19.  Mr Anand has provided quarterly business activity statements for the first three quarters of the 2019/20 year and has stated that turnover is higher in this financial year than the previous 2018/19 year. The total turnover of the business for the first three quarters of 2019/20 together was $93,438. This would annualise to a total of $124,584 for the full financial year and constitute an increase of about 36% from the previous year’s figures. The tribunal notes that the 2019/20 year is not yet complete but the increase in turnover for the first three quarters is consistent with Mr Anand’s statement that business has improved sufficiently to allow the business to pay him a salary of $50,000. It is reasonable to assume that the business will continue, in the 2019/20 year, to meet vehicle and telephone expenses for Mr Anand and claim depreciation and home office expenses similar to those claimed in the 2018/19 year. If the sum of about $19,000 in additional financial resources were added to the salary of $50,000 received by Mr Anand from the business in the 2019/20 year this would lead to income of about $69,000, or “grossed-up” income of around $75,000 using the same approach as set out above for the 2018/19 year (32.5% tax on amounts over $37,000) and assuming that Mr Anand’s reported taxable income will not include those additional resources. This increase would constitute about a 30% increase in Mr Anand’s available income and financial resources when compared with the previous financial year which is slightly less than the 36% increase in the turnover of the business from the 2018/19 year to the 2019/20 year. It is reasonable, having regard to all of the evidence, to conclude that Mr Anand has had access to income and financial resources from the business which should be regarded, for child support purposes, as about $57,600 per annum in the 2018/19 financial year and about $75,000 per annum in the 2019/20 financial year.
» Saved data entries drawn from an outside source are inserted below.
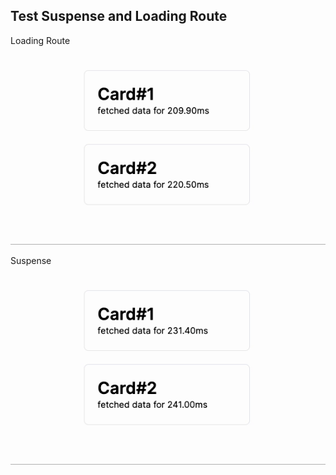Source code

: ## Test Suspense and Loading Route
Loading Route\
![Screenshot](loading.gif)

Suspense\
![Screenshot](suspense.gif)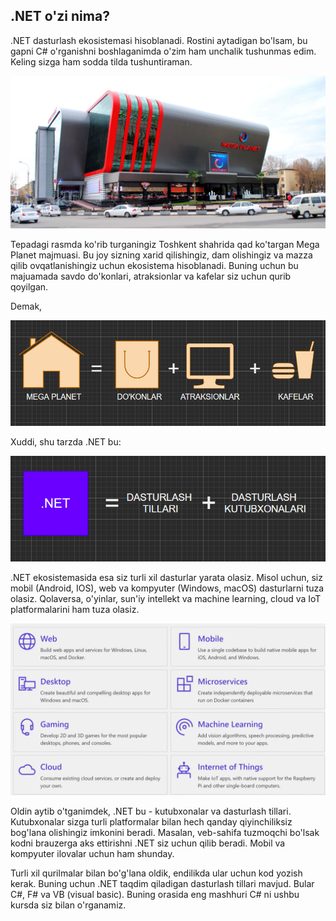 ## .NET o'zi nima? 

.NET dasturlash ekosistemasi hisoblanadi. Rostini aytadigan bo'lsam, bu gapni C# o'rganishni boshlaganimda o'zim ham unchalik tushunmas edim. Keling sizga ham sodda tilda tushuntiraman. 


![Mega Planet](../Images/MegaPlanet.jpg "Mega Planet")

Tepadagi rasmda ko'rib turganingiz Toshkent shahrida qad ko'targan Mega Planet majmuasi. Bu joy sizning xarid qilishingiz, dam olishingiz va mazza qilib ovqatlanishingiz uchun ekosistema hisoblanadi. Buning uchun bu majuamada savdo do'konlari, atraksionlar va kafelar siz uchun qurib qoyilgan. 

Demak, 

![Mega Planet](../Images/Diagram8.png "Mega Planet")


Xuddi, shu tarzda .NET bu: 

![.net offers](../Images/Diagram9.png ".net")


.NET ekosistemasida esa siz turli xil dasturlar yarata olasiz. Misol uchun, siz mobil (Android, IOS), web va kompyuter (Windows, macOS) dasturlarni tuza olasiz. Qolaversa, o'yinlar, sun'iy intellekt va machine learning, cloud va IoT platformalarini ham tuza olasiz. 

![.net offers](../Images/Diagram7.png ".net")

Oldin aytib o'tganimdek, .NET bu - kutubxonalar va dasturlash tillari. Kutubxonalar sizga turli platformalar bilan hech qanday qiyinchiliksiz bog'lana olishingiz imkonini beradi. Masalan, veb-sahifa tuzmoqchi bo'lsak kodni brauzerga aks ettirishni .NET siz uchun qilib beradi. Mobil va kompyuter ilovalar uchun ham shunday. 

Turli xil qurilmalar bilan bo'g'lana oldik, endilikda ular uchun kod yozish kerak. Buning uchun .NET taqdim qiladigan dasturlash tillari mavjud. Bular C#, F# va VB (visual basic). Buning orasida eng mashhuri C# ni ushbu kursda siz bilan o'rganamiz. 


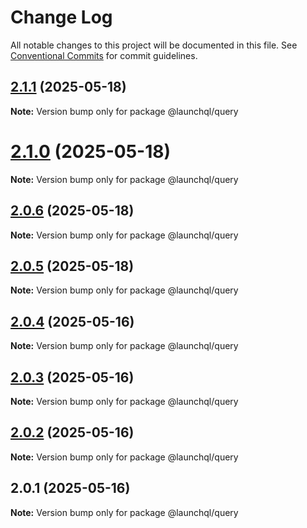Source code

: # Change Log

All notable changes to this project will be documented in this file.
See [Conventional Commits](https://conventionalcommits.org) for commit guidelines.

## [2.1.1](https://github.com/launchql/launchql/compare/@launchql/query@2.1.0...@launchql/query@2.1.1) (2025-05-18)

**Note:** Version bump only for package @launchql/query





# [2.1.0](https://github.com/launchql/launchql/compare/@launchql/query@2.0.6...@launchql/query@2.1.0) (2025-05-18)

**Note:** Version bump only for package @launchql/query





## [2.0.6](https://github.com/launchql/launchql/compare/@launchql/query@2.0.5...@launchql/query@2.0.6) (2025-05-18)

**Note:** Version bump only for package @launchql/query





## [2.0.5](https://github.com/launchql/launchql/compare/@launchql/query@2.0.4...@launchql/query@2.0.5) (2025-05-18)

**Note:** Version bump only for package @launchql/query





## [2.0.4](https://github.com/launchql/launchql/compare/@launchql/query@2.0.3...@launchql/query@2.0.4) (2025-05-16)

**Note:** Version bump only for package @launchql/query





## [2.0.3](https://github.com/launchql/launchql/compare/@launchql/query@2.0.2...@launchql/query@2.0.3) (2025-05-16)

**Note:** Version bump only for package @launchql/query





## [2.0.2](https://github.com/launchql/launchql/compare/@launchql/query@2.0.1...@launchql/query@2.0.2) (2025-05-16)

**Note:** Version bump only for package @launchql/query





## 2.0.1 (2025-05-16)

**Note:** Version bump only for package @launchql/query
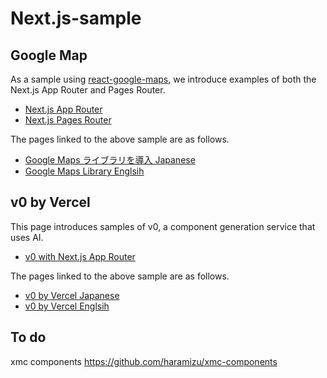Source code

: # Next.js-sample

## Google Map

As a sample using [react-google-maps](https://visgl.github.io/react-google-maps/), we introduce examples of both the Next.js App Router and Pages Router.

- [Next.js App Router](https://github.com/haramizu/Next.js-sample/tree/main/examples/react-google-maps-app)
- [Next.js Pages Router](https://github.com/haramizu/Next.js-sample/tree/main/examples/react-google-maps-pages)

The pages linked to the above sample are as follows.

- [Google Maps ライブラリを導入 Japanese](https://doc.haramizu.com/nextjs/googlemaps/)
- [Google Maps Library Englsih](https://doc.haramizu.com/en/nextjs/googlemaps/)

## v0 by Vercel

This page introduces samples of v0, a component generation service that uses AI.

- [v0 with Next.js App Router](https://github.com/haramizu/Next.js-sample/tree/main/examples/v0-sample-app)

The pages linked to the above sample are as follows.

- [v0 by Vercel Japanese](https://doc.haramizu.com/nextjs/v0/)
- [v0 by Vercel Englsih](https://doc.haramizu.com/en/nextjs/v0/)

## To do

xmc components
https://github.com/haramizu/xmc-components
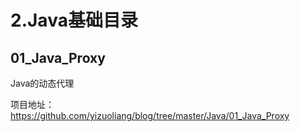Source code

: # 2.Java基础目录

## 01_Java_Proxy

Java的动态代理

项目地址： <https://github.com/yizuoliang/blog/tree/master/Java/01_Java_Proxy>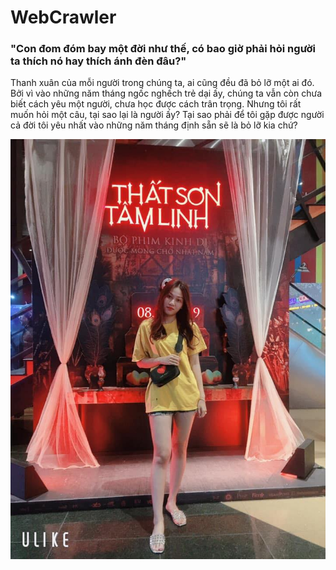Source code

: # WebCrawler



### "Con đom đóm bay một đời như thế, có bao giờ phải hỏi người ta thích nó hay thích ánh đèn đâu?"

Thanh xuân của mỗi người trong chúng ta, ai cũng đều đã bỏ lỡ một ai đó. 
Bởi vì vào những năm tháng ngốc nghếch trẻ dại ấy, chúng ta vẫn còn chưa biết cách yêu một người, chưa học được cách trân trọng.
Nhưng tôi rất muốn hỏi một câu, tại sao lại là người ấy?
Tại sao phải để tôi gặp được người cả đời tôi yêu nhất vào những năm tháng định sẵn sẽ là bỏ lỡ kia chứ?


<img src="quoclv/nganle.jpg" >
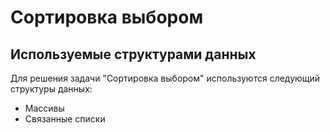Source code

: # Сортировка выбором

## Используемые структурами данных

Для решения задачи "Сортировка выбором" используются следующий структуры данных:

- Массивы
- Связанные списки­
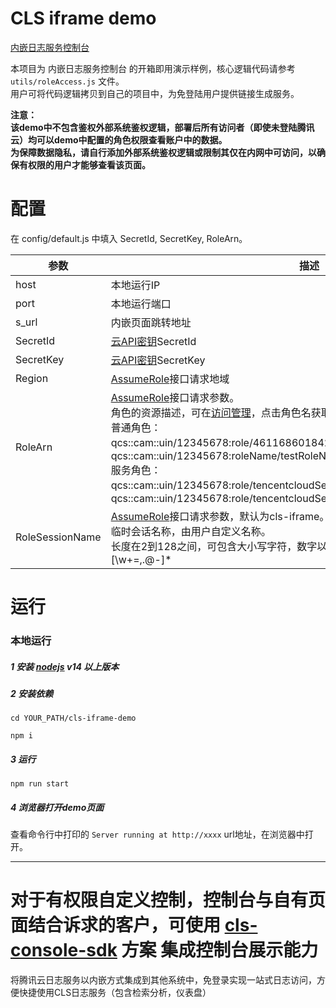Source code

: # CLS iframe demo

[内嵌日志服务控制台]

本项目为 内嵌日志服务控制台 的开箱即用演示样例，核心逻辑代码请参考 `utils/roleAccess.js` 文件。<br />
用户可将代码逻辑拷贝到自己的项目中，为免登陆用户提供链接生成服务。

**注意：**<br/>
**该demo中不包含鉴权外部系统鉴权逻辑，部署后所有访问者（即使未登陆腾讯云）均可以demo中配置的角色权限查看账户中的数据。**<br/>
**为保障数据隐私，请自行添加外部系统鉴权逻辑或限制其仅在内网中可访问，以确保有权限的用户才能够查看该页面。**

# 配置
在 config/default.js 中填入 SecretId, SecretKey, RoleArn。

| 参数              | 描述                                                                                                                                                                                                                                                                                                                        |
|-----------------|---------------------------------------------------------------------------------------------------------------------------------------------------------------------------------------------------------------------------------------------------------------------------------------------------------------------------|
| host            | 本地运行IP                                                                                                                                                                                                                                                                                                                    |
| port            | 本地运行端口                                                                                                                                                                                                                                                                                                                    |
| s_url           | 内嵌页面跳转地址                                                                                                                                                                                                                                                                                                                  |
| SecretId        | [云API密钥]SecretId                                                                                                                                                                                                                                                                                                          |
| SecretKey       | [云API密钥]SecretKey                                                                                                                                                                                                                                                                                                         |
| Region          | [AssumeRole]接口请求地域                                                                                                                                                                                                                                                                                                        |
| RoleArn         | [AssumeRole]接口请求参数。<br>角色的资源描述，可在[访问管理]，点击角色名获取。<br>普通角色：<br>qcs::cam::uin/12345678:role/4611686018427397919、qcs::cam::uin/12345678:roleName/testRoleName<br>服务角色：<br>qcs::cam::uin/12345678:role/tencentcloudServiceRole/4611686018427397920、qcs::cam::uin/12345678:role/tencentcloudServiceRoleName/testServiceRoleName |
| RoleSessionName | [AssumeRole]接口请求参数，默认为cls-iframe。<br>临时会话名称，由用户自定义名称。<br>长度在2到128之间，可包含大小写字符，数字以及特殊字符：=,.@-。 正则为：[\w+=,.@-]*                                                                                                                                                                                                              |

# 运行

### 本地运行

##### 1 安装 [nodejs] v14 以上版本

##### 2 安装依赖

`cd YOUR_PATH/cls-iframe-demo`

`npm i`

##### 3 运行

`npm run start`

##### 4 浏览器打开demo页面

查看命令行中打印的 `Server running at http://xxxx` url地址，在浏览器中打开。

[云API密钥]: https://console.cloud.tencent.com/capi
[AssumeRole]: https://cloud.tencent.com/document/product/598/33164
[访问管理]: https://console.cloud.tencent.com/cam/role
[内嵌日志服务控制台]: https://cloud.tencent.com/document/product/614/45742
[nodejs]: https://nodejs.org/


---
# 对于有权限自定义控制，控制台与自有页面结合诉求的客户，可使用 [cls-console-sdk](https://github.com/TencentCloud/cls-console-sdk) 方案 集成控制台展示能力

将腾讯云日志服务以内嵌方式集成到其他系统中，免登录实现一站式日志访问，方便快捷使用CLS日志服务（包含检索分析，仪表盘）
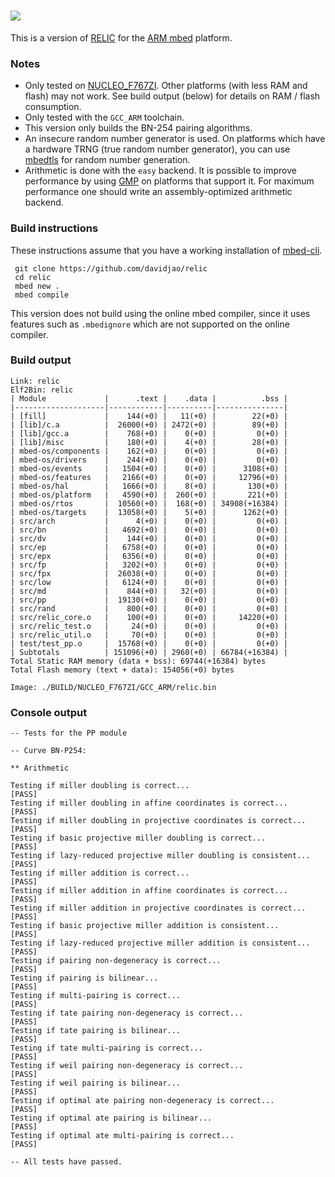 ![](https://github.com/relic-toolkit/relic/blob/master/art/rlc_logo.png)
=====

This is a version of [RELIC](https://github.com/relic-toolkit/relic) for the [ARM mbed](https://os.mbed.com/) platform.

### Notes

 * Only tested on [NUCLEO_F767ZI](https://os.mbed.com/platforms/ST-Nucleo-F767ZI/). Other platforms (with less RAM and flash) may not work. See build output (below) for details on RAM / flash consumption.
 * Only tested with the `GCC_ARM` toolchain.
 * This version only builds the BN-254 pairing algorithms.
 * An insecure random number generator is used. On platforms which have a hardware TRNG (true random number generator), you can use [mbedtls](https://tls.mbed.org/kb/how-to/add-a-random-generator) for random number generation.
 * Arithmetic is done with the `easy` backend. It is possible to improve performance by using [GMP](https://singletonresearch.com/2017/07/11/cmake-and-gnu-multiple-precision-arithmetic-library-on-arm-cortex-m4/) on platforms that support it. For maximum performance one should write an assembly-optimized arithmetic backend.
 
### Build instructions
 
These instructions assume that you have a working installation of [mbed-cli](https://os.mbed.com/docs/mbed-os/latest/quick-start/offline-with-mbed-cli.html).
 
     git clone https://github.com/davidjao/relic
     cd relic
     mbed new .
     mbed compile

This version does not build using the online mbed compiler, since it uses features such as `.mbedignore` which are not supported on the online compiler.

### Build output

    Link: relic
    Elf2Bin: relic
    | Module             |      .text |    .data |          .bss |
    |--------------------|------------|----------|---------------|
    | [fill]             |    144(+0) |   11(+0) |        22(+0) |
    | [lib]/c.a          |  26000(+0) | 2472(+0) |        89(+0) |
    | [lib]/gcc.a        |    768(+0) |    0(+0) |         0(+0) |
    | [lib]/misc         |    180(+0) |    4(+0) |        28(+0) |
    | mbed-os/components |    162(+0) |    0(+0) |         0(+0) |
    | mbed-os/drivers    |    244(+0) |    0(+0) |         0(+0) |
    | mbed-os/events     |   1504(+0) |    0(+0) |      3108(+0) |
    | mbed-os/features   |   2166(+0) |    0(+0) |     12796(+0) |
    | mbed-os/hal        |   1666(+0) |    8(+0) |       130(+0) |
    | mbed-os/platform   |   4590(+0) |  260(+0) |       221(+0) |
    | mbed-os/rtos       |  10560(+0) |  168(+0) | 34908(+16384) |
    | mbed-os/targets    |  13058(+0) |    5(+0) |      1262(+0) |
    | src/arch           |      4(+0) |    0(+0) |         0(+0) |
    | src/bn             |   4692(+0) |    0(+0) |         0(+0) |
    | src/dv             |    144(+0) |    0(+0) |         0(+0) |
    | src/ep             |   6758(+0) |    0(+0) |         0(+0) |
    | src/epx            |   6356(+0) |    0(+0) |         0(+0) |
    | src/fp             |   3202(+0) |    0(+0) |         0(+0) |
    | src/fpx            |  26038(+0) |    0(+0) |         0(+0) |
    | src/low            |   6124(+0) |    0(+0) |         0(+0) |
    | src/md             |    844(+0) |   32(+0) |         0(+0) |
    | src/pp             |  19130(+0) |    0(+0) |         0(+0) |
    | src/rand           |    800(+0) |    0(+0) |         0(+0) |
    | src/relic_core.o   |    100(+0) |    0(+0) |     14220(+0) |
    | src/relic_test.o   |     24(+0) |    0(+0) |         0(+0) |
    | src/relic_util.o   |     70(+0) |    0(+0) |         0(+0) |
    | test/test_pp.o     |  15768(+0) |    0(+0) |         0(+0) |
    | Subtotals          | 151096(+0) | 2960(+0) | 66784(+16384) |
    Total Static RAM memory (data + bss): 69744(+16384) bytes
    Total Flash memory (text + data): 154056(+0) bytes
    
    Image: ./BUILD/NUCLEO_F767ZI/GCC_ARM/relic.bin

### Console output

    -- Tests for the PP module
    
    -- Curve BN-P254:
    
    ** Arithmetic
    
    Testing if miller doubling is correct...                                      [PASS]
    Testing if miller doubling in affine coordinates is correct...                [PASS]
    Testing if miller doubling in projective coordinates is correct...            [PASS]
    Testing if basic projective miller doubling is correct...                     [PASS]
    Testing if lazy-reduced projective miller doubling is consistent...           [PASS]
    Testing if miller addition is correct...                                      [PASS]
    Testing if miller addition in affine coordinates is correct...                [PASS]
    Testing if miller addition in projective coordinates is correct...            [PASS]
    Testing if basic projective miller addition is consistent...                  [PASS]
    Testing if lazy-reduced projective miller addition is consistent...           [PASS]
    Testing if pairing non-degeneracy is correct...                               [PASS]
    Testing if pairing is bilinear...                                             [PASS]
    Testing if multi-pairing is correct...                                        [PASS]
    Testing if tate pairing non-degeneracy is correct...                          [PASS]
    Testing if tate pairing is bilinear...                                        [PASS]
    Testing if tate multi-pairing is correct...                                   [PASS]
    Testing if weil pairing non-degeneracy is correct...                          [PASS]
    Testing if weil pairing is bilinear...                                        [PASS]
    Testing if optimal ate pairing non-degeneracy is correct...                   [PASS]
    Testing if optimal ate pairing is bilinear...                                 [PASS]
    Testing if optimal ate multi-pairing is correct...                            [PASS]
    
    -- All tests have passed.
20.  The tribunal is unable to predict Mr Anand’s future income and financial resources from the business with accuracy but considers it reasonable to conclude that, for the foreseeable future, Mr Anand will continue to have access to income and financial resources from the business at about the same level as that in the 2019/20 year.

21.  Written submissions made on behalf of Ms Samara by her sister sought to introduce historical issues such as the way in which properties were bought and sold by the parents, and the use made by Mr Anand of the proceeds of those sales many years ago, both before and after the parents had separated.  Those issues were matters to be dealt with in the property settlement between the parents and are not issues that it is proper for the tribunal to consider as part of this departure application.

Conclusions in relation to the departure ground

22.  The administrative assessment of child support does not take account of the income and financial resources available to Mr Anand through the operation of his business. The administratively assessed rate of child support in place from 1 December 2017 to 24 January 2019 required Mr Anand to pay to Ms Samara child support at the assessed rate of $3,938 based on Mr Anand’s 2016/17 adjusted taxable income of $40,510 until 1 April 2019 when it was replaced with a 2017/18 adjusted taxable income of $20,008.

23.  The tribunal has found that, at that time, Mr Anand had access to income and financial resources of about $57,600 per annum until 30 June 2019 and, from 1 July 2019 onwards, of about $75,000 per annum and Ms Samara had had income of $0 throughout the same period. If child support was instead calculated using incomes for Mr Anand at those levels, and having regard to the allowance made in the formula for Mr Anand’s other dependent children, Mr Anand would be assessed to pay child support to Ms Samara for [Child 2] and [Child 1] at the rate of about $6,400 per annum in January 2019. From February 2019, when [Child 2] ceased to be a child of the assessment, the annual rate of child support would reduce to about $5,000 per annum and would increase to about $7,800 per annum from 1 July 2019.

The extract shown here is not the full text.